▶ **Saved data entries**:
━━━━━━━━━━━━━━━━
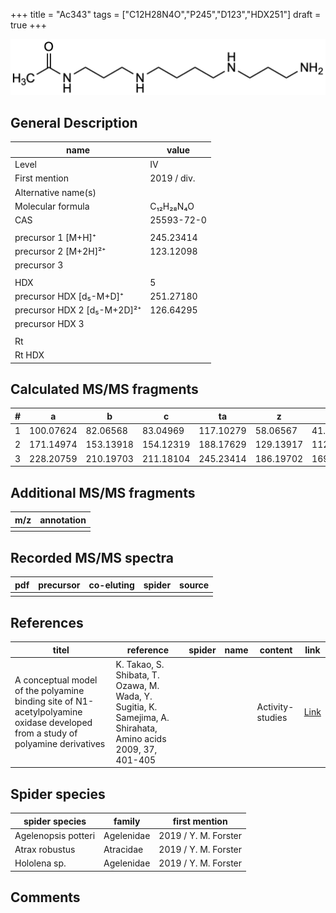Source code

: +++
title = "Ac343"
tags = ["C12H28N4O","P245","D123","HDX251"]
draft = true
+++

![](/img/Ac343.png)

## General Description

| name                        | value       |
|-----------------------------|-------------|
| Level                       | IV          |
| First mention               | 2019 / div. |
| Alternative name(s)         |             |
| Molecular formula           | C₁₂H₂₈N₄O   |
| CAS                         | 25593-72-0  |
|                             |             |
| precursor 1 [M+H]⁺          | 245.23414   |
| precursor 2 [M+2H]²⁺        | 123.12098   |
| precursor 3                 |             |
|                             |             |
| HDX                         | 5           |
| precursor HDX   [d₅-M+D]⁺   | 251.27180   |
| precursor HDX 2 [d₅-M+2D]²⁺ | 126.64295   |
| precursor HDX 3             |             |
|                             |             |
| Rt                          |             |
| Rt HDX                      |             |

## Calculated MS/MS fragments

| # | a         | b         | c         | ta        | z         | y         | tz        |
|---|-----------|-----------|-----------|-----------|-----------|-----------|-----------|
| 1 | 100.07624 | 82.06568  | 83.04969  | 117.10279 | 58.06567  | 41.03912  | 75.09222  |
| 2 | 171.14974 | 153.13918 | 154.12319 | 188.17629 | 129.13917 | 112.11262 | 146.16572 |
| 3 | 228.20759 | 210.19703 | 211.18104 | 245.23414 | 186.19702 | 169.17047 | 203.22357 |

## Additional MS/MS fragments

| m/z | annotation |
|-----|------------|
|     |            |

## Recorded MS/MS spectra

| pdf | precursor | co-eluting | spider | source |
|-----|-----------|------------|--------|--------|
|     |           |            |        |        |

## References

| titel  | reference | spider | name | content | link |
|--------|-----------|--------|------|---------|------|
| A conceptual model of the polyamine binding site of N1-acetylpolyamine oxidase developed from a study of polyamine derivatives        | K. Takao, S. Shibata, T. Ozawa, M. Wada, Y. Sugitia, K. Samejima, A. Shirahata, Amino acids 2009, 37, 401-405                         |        |                             | Activity-studies            | [Link](https://link.springer.com/article/10.1007/s00726-008-0168-9) |

## Spider species

| spider species      | family     | first mention        |
|---------------------|------------|----------------------|
| Agelenopsis potteri | Agelenidae | 2019 / Y. M. Forster |
| Atrax robustus      | Atracidae  | 2019 / Y. M. Forster |
| Hololena sp.        | Agelenidae | 2019 / Y. M. Forster |

## Comments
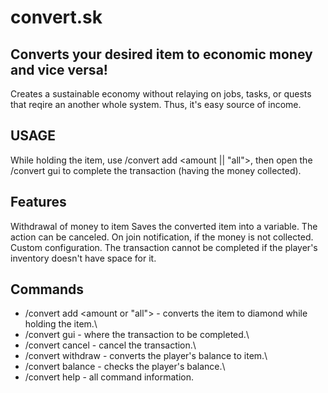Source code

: # convert.sk
Converts your desired item to economic money and vice versa!
---------
Creates a sustainable economy without relaying on jobs, tasks, or quests that reqire an another whole system.  Thus, it's easy source of income.

## USAGE
While holding the item, use /convert add <amount || "all">, then open the /convert gui to complete the transaction (having the money collected).

## Features
Withdrawal of money to item
Saves the converted item into a variable.
The action can be canceled.
On join notification, if the money is not collected.
Custom configuration.
The transaction cannot be completed if the player's inventory doesn't have space for it.

## Commands
* /convert add <amount or "all"> - converts the item to diamond while holding the item.\
* /convert gui - where the transaction to be completed.\
* /convert cancel - cancel the transaction.\
* /convert withdraw <amount> - converts the player's balance to item.\
* /convert balance - checks the player's balance.\
* /convert help - all command information.

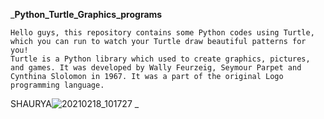 _**Python_Turtle_Graphics_programs**


    Hello guys, this repository contains some Python codes using Turtle, which you can run to watch your Turtle draw beautiful patterns for you!
    Turtle is a Python library which used to create graphics, pictures, and games. It was developed by Wally Feurzeig, Seymour Parpet and Cynthina Slolomon in 1967. It was a part of the original Logo programming language.

SHAURYA![20210218_101727](https://user-images.githubusercontent.com/87356671/162581568-4acf91a3-3856-40fd-8e2d-377ffa660dbe.jpg)
_
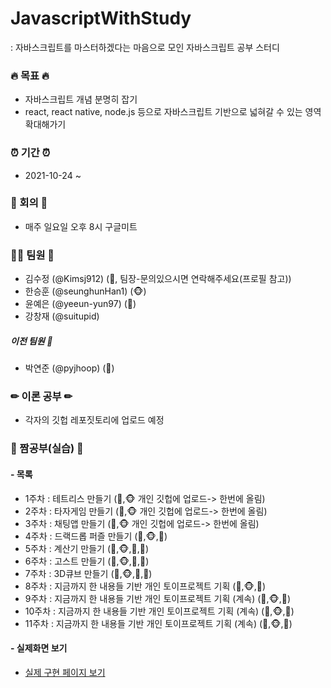 # JavascriptWithStudy
: 자바스크립트를 마스터하겠다는 마음으로 모인 자바스크립트 공부 스터디 


### 🔥 목표 🔥
- 자바스크립트 개념 분명히 잡기
- react, react native, node.js 등으로 자바스크립트 기반으로 넓혀갈 수 있는 영역 확대해가기


### ⏰ 기간 ⏰
- 2021-10-24 ~


### 💬 회의 💬
- 매주 일요일 오후 8시 구글미트


### 🙋‍♂️ 팀원 🙋‍
- 김수정 (@Kimsj912) (🐯, 팀장-문의있으시면 연락해주세요(프로필 참고))
- 한승훈 (@seunghunHan1) (🐵)
- 윤예은 (@yeeun-yun97) (🐣)
- 강창재 (@suitupid) 
##### 이전 팀원 🤝
- 박연준 (@pyjhoop) (🦝)


### ✏ 이론 공부 ✏
 - 각자의 깃헙 레포짓토리에 업로드 예정


### 📝 짬공부(실습) 📝
#### - 목록
 * 1주차 : 테트리스 만들기 (🐯,🐵 개인 깃헙에 업로드-> 한번에 올림) 
 * 2주차 : 타자게임 만들기 (🐯,🐵 개인 깃헙에 업로드-> 한번에 올림)
 * 3주차 : 채팅앱 만들기 (🐯,🐵 개인 깃헙에 업로드-> 한번에 올림)
 * 4주차 : 드랙드롭 퍼즐 만들기 (🐯,🐵,🐣)
 * 5주차 : 계산기 만들기 (🐯,🐵,🐣,🦝)
 * 6주차 : 고스트 만들기 (🐯,🐵,🐣,🦝)
 * 7주차 : 3D큐브 만들기 (🐯,🐵,🐣,🦝)
 * 8주차 : 지금까지 한 내용들 기반 개인 토이프로젝트 기획 (🐯,🐵,🐣)
 * 9주차 : 지금까지 한 내용들 기반 개인 토이프로젝트 기획 (계속) (🐯,🐵,🐣)
 * 10주차 : 지금까지 한 내용들 기반 개인 토이프로젝트 기획 (계속) (🐯,🐵,🐣)
 * 11주차 : 지금까지 한 내용들 기반 개인 토이프로젝트 기획 (계속) (🐯,🐵,🐣)

#### - 실제화면 보기
 * <a href="https://kimsj912.github.io/javascriptWithStudy/index.html">실제 구현 페이지 보기</a>



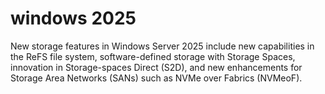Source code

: # windows 2025

New storage features in Windows Server 2025 include new capabilities in the ReFS file system, software-defined storage with Storage Spaces, innovation in Storage-spaces Direct (S2D), and new enhancements for Storage Area Networks (SANs) such as NVMe over Fabrics (NVMeoF).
━━━━━━━━━━━━━━━━
▶ **WORK INSTRUCTION**:
The reply needs to repeat exactly the line containing "- 한승훈 (@seunghunHan1) (🐵)" and each line after it, through the final line of the entries above, and to skip the pictures.

▶ **SOLUTION TO THIS TASK**:
- 한승훈 (@seunghunHan1) (🐵)
- 윤예은 (@yeeun-yun97) (🐣)
- 강창재 (@suitupid) 
##### 이전 팀원 🤝
- 박연준 (@pyjhoop) (🦝)


### ✏ 이론 공부 ✏
 - 각자의 깃헙 레포짓토리에 업로드 예정


### 📝 짬공부(실습) 📝
#### - 목록
 * 1주차 : 테트리스 만들기 (🐯,🐵 개인 깃헙에 업로드-> 한번에 올림) 
 * 2주차 : 타자게임 만들기 (🐯,🐵 개인 깃헙에 업로드-> 한번에 올림)
 * 3주차 : 채팅앱 만들기 (🐯,🐵 개인 깃헙에 업로드-> 한번에 올림)
 * 4주차 : 드랙드롭 퍼즐 만들기 (🐯,🐵,🐣)
 * 5주차 : 계산기 만들기 (🐯,🐵,🐣,🦝)
 * 6주차 : 고스트 만들기 (🐯,🐵,🐣,🦝)
 * 7주차 : 3D큐브 만들기 (🐯,🐵,🐣,🦝)
 * 8주차 : 지금까지 한 내용들 기반 개인 토이프로젝트 기획 (🐯,🐵,🐣)
 * 9주차 : 지금까지 한 내용들 기반 개인 토이프로젝트 기획 (계속) (🐯,🐵,🐣)
 * 10주차 : 지금까지 한 내용들 기반 개인 토이프로젝트 기획 (계속) (🐯,🐵,🐣)
 * 11주차 : 지금까지 한 내용들 기반 개인 토이프로젝트 기획 (계속) (🐯,🐵,🐣)

#### - 실제화면 보기
 * <a href="https://kimsj912.github.io/javascriptWithStudy/index.html">실제 구현 페이지 보기</a>



Source code

: # windows 2025

New storage features in Windows Server 2025 include new capabilities in the ReFS file system, software-defined storage with Storage Spaces, innovation in Storage-spaces Direct (S2D), and new enhancements for Storage Area Networks (SANs) such as NVMe over Fabrics (NVMeoF).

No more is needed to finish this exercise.